Under the name Wisdom
Toothbrushes the company now manufactures 70 million toothbrushes per year in
the UK. 

By 1840 toothbrushes were being mass-produced in England, France,
Germany, and Japan. Pig bristle was used for cheaper toothbrushes, and badger
hair for the more expensive ones.

The first patent for a toothbrush
was granted to H. N. Wadsworth in 1857 (US Patent No. 18,653) in the United
States, but mass production in the United States only started in 1885. The
rather advanced design had a bone handle with holes bored into it for the
Siberian boar hair bristles. Unfortunately, animal bristle was not an ideal
material as it retains bacteria and does not dry well, and the bristles often
fell out. In addition to bone, sometimes handles were made of wood or ivory. In
the United States, brushing teeth did not become routine until after World War
II, when American soldiers had to clean their teeth daily.

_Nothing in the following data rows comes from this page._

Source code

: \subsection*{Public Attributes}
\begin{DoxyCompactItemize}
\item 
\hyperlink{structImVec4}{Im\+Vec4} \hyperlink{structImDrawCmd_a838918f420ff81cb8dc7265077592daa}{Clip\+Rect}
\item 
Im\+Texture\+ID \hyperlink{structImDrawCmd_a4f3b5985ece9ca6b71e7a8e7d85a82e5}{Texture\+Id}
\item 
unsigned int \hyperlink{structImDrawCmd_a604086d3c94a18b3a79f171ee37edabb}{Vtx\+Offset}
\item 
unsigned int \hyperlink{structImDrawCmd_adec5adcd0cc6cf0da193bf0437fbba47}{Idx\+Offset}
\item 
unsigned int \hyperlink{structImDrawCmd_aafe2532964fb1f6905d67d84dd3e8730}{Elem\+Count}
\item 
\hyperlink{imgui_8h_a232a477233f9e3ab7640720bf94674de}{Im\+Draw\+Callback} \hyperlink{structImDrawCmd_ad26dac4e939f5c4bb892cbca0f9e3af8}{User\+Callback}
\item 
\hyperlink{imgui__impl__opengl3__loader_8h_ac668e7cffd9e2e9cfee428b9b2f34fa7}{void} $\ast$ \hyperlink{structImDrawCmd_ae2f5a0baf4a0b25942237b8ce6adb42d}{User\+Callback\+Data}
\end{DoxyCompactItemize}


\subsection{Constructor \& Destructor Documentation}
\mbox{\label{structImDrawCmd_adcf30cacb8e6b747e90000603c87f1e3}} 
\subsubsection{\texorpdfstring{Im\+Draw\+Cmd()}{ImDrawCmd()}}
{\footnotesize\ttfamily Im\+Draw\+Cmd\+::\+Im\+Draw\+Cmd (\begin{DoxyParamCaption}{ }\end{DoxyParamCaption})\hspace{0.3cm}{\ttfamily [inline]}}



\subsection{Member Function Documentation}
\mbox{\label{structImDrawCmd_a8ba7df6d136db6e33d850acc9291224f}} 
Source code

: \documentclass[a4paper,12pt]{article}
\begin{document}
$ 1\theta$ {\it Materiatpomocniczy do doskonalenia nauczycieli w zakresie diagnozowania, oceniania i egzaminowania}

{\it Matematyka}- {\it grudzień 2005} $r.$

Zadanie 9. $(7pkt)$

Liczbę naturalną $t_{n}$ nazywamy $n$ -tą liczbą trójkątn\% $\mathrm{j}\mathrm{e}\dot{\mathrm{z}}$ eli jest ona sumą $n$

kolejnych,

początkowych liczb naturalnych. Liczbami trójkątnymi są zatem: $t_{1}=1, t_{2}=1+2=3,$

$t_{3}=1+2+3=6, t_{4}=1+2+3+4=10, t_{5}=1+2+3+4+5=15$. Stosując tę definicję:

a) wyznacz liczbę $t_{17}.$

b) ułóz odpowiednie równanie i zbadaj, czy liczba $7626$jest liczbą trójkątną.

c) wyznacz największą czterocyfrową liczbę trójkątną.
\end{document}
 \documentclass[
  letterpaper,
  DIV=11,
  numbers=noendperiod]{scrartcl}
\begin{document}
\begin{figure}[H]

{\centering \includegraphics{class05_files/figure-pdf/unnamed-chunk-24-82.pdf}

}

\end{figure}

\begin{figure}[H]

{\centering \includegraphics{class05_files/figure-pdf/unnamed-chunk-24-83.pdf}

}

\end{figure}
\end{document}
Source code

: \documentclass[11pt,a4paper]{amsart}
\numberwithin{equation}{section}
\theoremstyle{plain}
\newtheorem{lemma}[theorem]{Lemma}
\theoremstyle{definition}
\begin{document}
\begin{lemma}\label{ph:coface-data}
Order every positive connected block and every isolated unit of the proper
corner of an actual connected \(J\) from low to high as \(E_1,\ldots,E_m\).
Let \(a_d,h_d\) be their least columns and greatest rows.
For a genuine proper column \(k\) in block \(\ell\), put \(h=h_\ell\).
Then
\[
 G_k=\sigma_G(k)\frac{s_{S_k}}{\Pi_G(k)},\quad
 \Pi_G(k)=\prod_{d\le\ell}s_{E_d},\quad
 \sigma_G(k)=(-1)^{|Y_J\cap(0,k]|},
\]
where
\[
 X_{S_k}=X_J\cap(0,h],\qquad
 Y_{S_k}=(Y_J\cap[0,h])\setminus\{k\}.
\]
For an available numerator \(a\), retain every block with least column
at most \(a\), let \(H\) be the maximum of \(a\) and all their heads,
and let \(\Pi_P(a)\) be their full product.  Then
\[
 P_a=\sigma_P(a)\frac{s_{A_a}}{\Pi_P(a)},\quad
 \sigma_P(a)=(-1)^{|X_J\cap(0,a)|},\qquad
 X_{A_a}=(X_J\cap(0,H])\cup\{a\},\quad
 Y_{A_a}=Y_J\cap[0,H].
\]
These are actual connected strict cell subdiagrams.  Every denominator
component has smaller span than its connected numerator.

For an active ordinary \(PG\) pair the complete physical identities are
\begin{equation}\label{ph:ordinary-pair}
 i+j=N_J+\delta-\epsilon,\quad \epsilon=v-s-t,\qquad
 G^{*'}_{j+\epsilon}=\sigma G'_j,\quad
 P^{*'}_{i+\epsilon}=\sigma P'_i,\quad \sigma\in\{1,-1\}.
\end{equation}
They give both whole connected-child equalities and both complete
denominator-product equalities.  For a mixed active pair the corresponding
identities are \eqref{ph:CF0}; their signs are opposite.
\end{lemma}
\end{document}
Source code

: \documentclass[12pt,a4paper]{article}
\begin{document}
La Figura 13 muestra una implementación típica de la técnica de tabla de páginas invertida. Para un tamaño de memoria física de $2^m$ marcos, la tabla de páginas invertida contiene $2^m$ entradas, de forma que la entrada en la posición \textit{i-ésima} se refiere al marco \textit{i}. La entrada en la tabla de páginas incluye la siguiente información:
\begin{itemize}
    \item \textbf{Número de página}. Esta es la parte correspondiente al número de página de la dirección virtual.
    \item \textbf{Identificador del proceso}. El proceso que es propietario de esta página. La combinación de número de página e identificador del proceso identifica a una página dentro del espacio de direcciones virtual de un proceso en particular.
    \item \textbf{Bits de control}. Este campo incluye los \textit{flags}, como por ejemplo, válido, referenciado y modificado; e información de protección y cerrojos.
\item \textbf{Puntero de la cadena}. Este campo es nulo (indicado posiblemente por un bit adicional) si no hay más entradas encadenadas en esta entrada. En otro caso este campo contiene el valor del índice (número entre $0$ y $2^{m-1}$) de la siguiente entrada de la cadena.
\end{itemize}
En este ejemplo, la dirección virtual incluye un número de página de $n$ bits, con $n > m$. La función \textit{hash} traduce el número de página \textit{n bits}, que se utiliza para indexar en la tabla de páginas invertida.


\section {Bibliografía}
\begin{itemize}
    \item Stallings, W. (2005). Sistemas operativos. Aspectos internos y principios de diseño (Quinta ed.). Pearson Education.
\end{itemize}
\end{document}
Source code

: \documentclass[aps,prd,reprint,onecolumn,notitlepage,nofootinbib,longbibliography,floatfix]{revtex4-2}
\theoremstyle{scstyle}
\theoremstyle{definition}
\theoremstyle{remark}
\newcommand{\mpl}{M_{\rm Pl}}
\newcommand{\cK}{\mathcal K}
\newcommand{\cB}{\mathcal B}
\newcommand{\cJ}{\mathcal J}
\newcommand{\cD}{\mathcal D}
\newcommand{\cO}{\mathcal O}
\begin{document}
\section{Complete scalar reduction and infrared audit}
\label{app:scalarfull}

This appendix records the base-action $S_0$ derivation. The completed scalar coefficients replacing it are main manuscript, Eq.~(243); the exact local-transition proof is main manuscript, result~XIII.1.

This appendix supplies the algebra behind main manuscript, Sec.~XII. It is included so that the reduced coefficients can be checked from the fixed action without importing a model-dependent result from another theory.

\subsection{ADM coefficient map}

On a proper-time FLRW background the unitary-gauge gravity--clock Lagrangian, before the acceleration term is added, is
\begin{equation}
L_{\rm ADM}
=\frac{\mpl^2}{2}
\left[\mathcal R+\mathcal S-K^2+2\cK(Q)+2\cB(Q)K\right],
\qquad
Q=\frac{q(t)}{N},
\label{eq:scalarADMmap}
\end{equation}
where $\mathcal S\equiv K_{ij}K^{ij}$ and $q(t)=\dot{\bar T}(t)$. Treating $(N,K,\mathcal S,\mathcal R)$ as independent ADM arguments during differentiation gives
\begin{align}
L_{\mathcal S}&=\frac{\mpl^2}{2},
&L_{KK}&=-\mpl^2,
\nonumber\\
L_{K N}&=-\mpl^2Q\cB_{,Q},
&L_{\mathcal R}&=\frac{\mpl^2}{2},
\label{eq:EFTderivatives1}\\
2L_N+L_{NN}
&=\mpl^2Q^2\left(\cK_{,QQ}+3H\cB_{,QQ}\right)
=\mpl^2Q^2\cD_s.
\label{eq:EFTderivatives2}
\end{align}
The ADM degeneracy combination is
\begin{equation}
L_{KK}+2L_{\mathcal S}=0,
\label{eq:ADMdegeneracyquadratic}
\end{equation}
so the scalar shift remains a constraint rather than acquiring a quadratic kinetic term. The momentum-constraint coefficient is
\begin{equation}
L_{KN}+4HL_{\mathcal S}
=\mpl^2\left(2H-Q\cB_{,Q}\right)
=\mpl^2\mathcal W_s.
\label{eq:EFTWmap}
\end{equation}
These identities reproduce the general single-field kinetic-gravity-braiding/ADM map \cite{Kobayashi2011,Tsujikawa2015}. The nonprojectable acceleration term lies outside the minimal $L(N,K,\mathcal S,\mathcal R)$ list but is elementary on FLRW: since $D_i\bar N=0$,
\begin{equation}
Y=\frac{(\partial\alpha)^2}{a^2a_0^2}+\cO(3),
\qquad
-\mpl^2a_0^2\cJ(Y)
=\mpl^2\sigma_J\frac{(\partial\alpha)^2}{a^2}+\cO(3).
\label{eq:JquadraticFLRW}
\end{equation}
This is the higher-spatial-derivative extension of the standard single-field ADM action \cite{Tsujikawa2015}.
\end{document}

During the 1900s, celluloid
handles gradually replaced bone handles in toothbrushes. Natural animal
bristles were also replaced by synthetic fibers, usually nylon, by DuPont in
1938. The first electric toothbrush, the Broxodent, was invented in Switzerland
in 1954. As of the turn of the 21st century, nylon had come to be widely used
for the bristles, and the handles were usually molded from thermoplastic
materials.

Johnson & Johnson, a leading
medical-supplies firm, introduced the “Reach” toothbrush in 1977. It
differed from previous toothbrushes in three ways: First, it had an angled
head, similar to dental instruments, to reach back teeth; second, the bristles were
concentrated more closely than usual to clean each tooth of potentially
carigenic (cavity-causing) materials; and third, the outer bristles were longer
and softer than the inner bristles, to clean between teeth. The Reach
toothbrush was the first to have a specialized design intended to increase its
effectiveness. Other models, from other manufacturers, soon followed; each of
these had unique design features intended to be, and promoted as being, more
effective than the basic toothbrush design that had been employed for years.

In January 2003 the toothbrush
was selected as the number one invention Americans could not live without
according to the Lemelson-MIT Invention Index.